According to sources an extension of QE beyond the current March 2017 end date was not discussed. Markets were caught offside by the news with EURUSD popping above 1.12 and German 10Y Yields spiking 4 bps.
Gold suffered its worst day in a year as the prospect of tapering led a sharp covering of long positions. The precious metal crashed down through the rising trend line which has underpinned price all year. For now Gold has stalled at the 61.8% Fibonacci retracement of the last leg up.
ECB Disappoints Doves.
Investor expectations over the summer had built up in favour of further ECB easing driven by Brexit uncertainty and the bank’s forward guidance ahead of the referendum. However, despite these expectations markets were left disappointed in July when the bank struck an unexpectedly neutral tone, downplaying the impact of Brexit. A slew of positive data prints since then have further confounded bearish expectations with EUR short positions being covered accordingly.
The argument for tapering is the prospect of rising inflation over the coming months. The ECB forecasts inflation to be at 1.2% in Q1 2017, but 0.7% of the anticipated pick-up is driven by Oil prices. The increase, therefore, won’t imply that the bank has observed a “sustained adjustment in the path of inflation” and hence end the QE programme. The ECB is instead likely to remain focused on low core inflation which is not yet on track to rise towards its historical average next year as forecast by the ECB.
However, it is key to point out that no formal talks on adjustments to asset purchases have commenced yet. With this is mind there is still scope for incoming data and future developments such as Formal Brexit, European banking sector worries and Italian referendum to disrupt the ECB;s forecasts which could in fact lead to QE being extended.
QE Extension Still A Possibility
Indeed, there were two key points made by Draghi at the recent meeting which suggest the bank will still introduce an extension to its current QE programme.

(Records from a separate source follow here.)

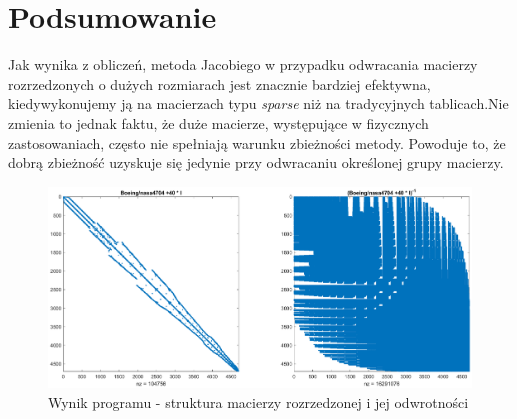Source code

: \documentclass[a4paper,margin=1.54cm]{article}
\begin{document}
\section{Podsumowanie}
Jak wynika z obliczeń, metoda Jacobiego w przypadku odwracania macierzy rozrzedzonych o dużych rozmiarach jest znacznie bardziej efektywna, kiedy\linebreak wykonujemy ją na macierzach typu \textit{sparse} niż na tradycyjnych tablicach.\linebreak Nie zmienia to jednak faktu, że duże macierze, występujące w fizycznych zastosowaniach, często nie spełniają warunku zbieżności metody. Powoduje to, że dobrą zbieżność uzyskuje się jedynie przy odwracaniu określonej grupy macierzy. 

\begin{figure}[!ht]
\centering
\includegraphics[width=\textwidth]{matrixandinversed.eps}
\caption{Wynik programu - struktura macierzy rozrzedzonej i jej odwrotności}
\label{fig:universe}
\end{figure}



\end{document}
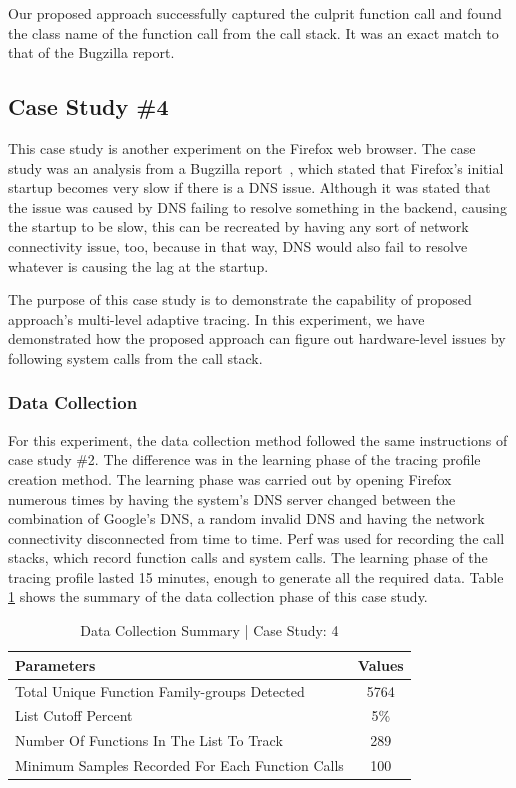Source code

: \documentclass[pdflatex,sn-nature]{sn-jnl}%
\theoremstyle{thmstyleone}%
\theoremstyle{thmstyletwo}%
\theoremstyle{thmstylethree}%
\begin{document}
Our proposed approach successfully captured the culprit function call and found the class name of the function call from the call stack. It was an exact match to that of the Bugzilla report.


\subsection{Case Study \#4}

This case study is another experiment on the Firefox web browser. The case study was an analysis from a Bugzilla report~\cite{cook-2022}, which stated that Firefox's initial startup becomes very slow if there is a DNS issue. Although it was stated that the issue was caused by DNS failing to resolve something in the backend, causing the startup to be slow, this can be recreated by having any sort of network connectivity issue, too, because in that way, DNS would also fail to resolve whatever is causing the lag at the startup.

The purpose of this case study is to demonstrate the capability of proposed approach's multi-level adaptive tracing. In this experiment, we have demonstrated how the proposed approach can figure out hardware-level issues by following system calls from the call stack.


\subsubsection{Data Collection}
For this experiment, the data collection method followed the same instructions of case study \#2. The difference was in the learning phase of the tracing profile creation method. The learning phase was carried out by opening Firefox numerous times by having the system's DNS server changed between the combination of Google's DNS, a random invalid DNS and having the network connectivity disconnected from time to time. Perf was used for recording the call stacks, which record function calls and system calls. The learning phase of the tracing profile lasted 15 minutes, enough to generate all the required data. Table \ref{tabledatacollectioncs4} shows the summary of the data collection phase of this case study.

\begin{table}[tbp]

\centering
\begin{tabular}{ |l|c| }
\hline
\textbf{Parameters} & \textbf{Values} \\
\hline
Total Unique Function Family-groups Detected & 5764 \\
\hline
List Cutoff Percent & 5\% \\
\hline
Number Of Functions In The List To Track & 289 \\
\hline
Minimum Samples Recorded For Each Function Calls & 100 \\
\hline
\end{tabular}%
\caption{Data Collection Summary | Case Study: 4}
\label{tabledatacollectioncs4}
\end{table}
\end{document}
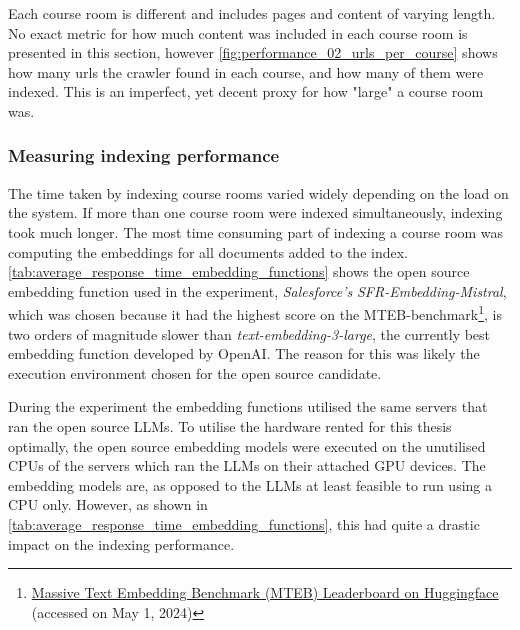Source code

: 


Each course room is different and includes pages and content of varying length. No exact metric for how much content was included in each course room is presented in this section, however \autoref{fig:performance_02_urls_per_course} shows how many urls the crawler found in each course, and how many of them were indexed. This is an imperfect, yet decent proxy for how "large" a course room was.





\subsubsection{Measuring indexing performance}
\label{sec:measuring_indexing_performance}


The time taken by indexing course rooms varied widely depending on the load on the system. If more than one course room were indexed simultaneously, indexing took much longer. The most time consuming part of indexing a course room was computing the embeddings for all documents added to the index. \autoref{tab:average_response_time_embedding_functions} shows the open source embedding function used in the experiment, \textit{Salesforce’s} \textit{SFR-Embedding-Mistral}\cite{meng_sfr-embedding-mistral_2024}, which was chosen because it had the highest score on the \gls{MTEB}-benchmark\footnote{\href{https://huggingface.co/spaces/mteb/leaderboard}{Massive Text Embedding Benchmark (MTEB) Leaderboard on Huggingface} (accessed on May 1, 2024)}, is two orders of magnitude slower than \textit{text-embedding-3-large}, the currently best embedding function developed by OpenAI. The reason for this was likely the execution environment chosen for the open source candidate.





During the experiment the embedding functions utilised the same servers that ran the open source \gls{LLM}s. To utilise the hardware rented for this thesis optimally, the open source embedding models were executed on the unutilised CPUs of the servers which ran the \gls{LLM}s on their attached GPU devices. The embedding models are, as opposed to the \gls{LLM}s at least feasible to run using a CPU only. However, as shown in \autoref{tab:average_response_time_embedding_functions}, this had quite a drastic impact on the indexing performance.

First, Draghi noted that “over the coming months HICP inflation is expected to pick up, in large part owing to base effects. Yet underlying price pressures continue to lack a convincing upward trend and remain an ongoing source of concern”.
Secondly, Draghi noted that “Importantly, the projected path of inflation remains conditional on exceptionally supportive financing conditions… the full impact of the March decisions is now in the macroeconomic projections… These low rates do reflect to some extent expectations of a continuation of the extraordinary monetary policy support”.
Traders will be paying close attention to the ECB at their upcoming October meeting in two weeks’ time, and Draghi is sure to be questioned about tapering during the press conference following the decision.
For now, EURUSD remains firmly in consolidation mode with price action having stagnated over the last few weeks. The next clear catalyst for a directional move will be the US employment reports on Friday. Market consensus is expecting a stronger number which will likely boost US rate hike expectations and weigh on the pair.
The contracting triangle which has frame price action over the past few months remains intact with local structural support at the late August lows of 1.1120 underpinning the current phase.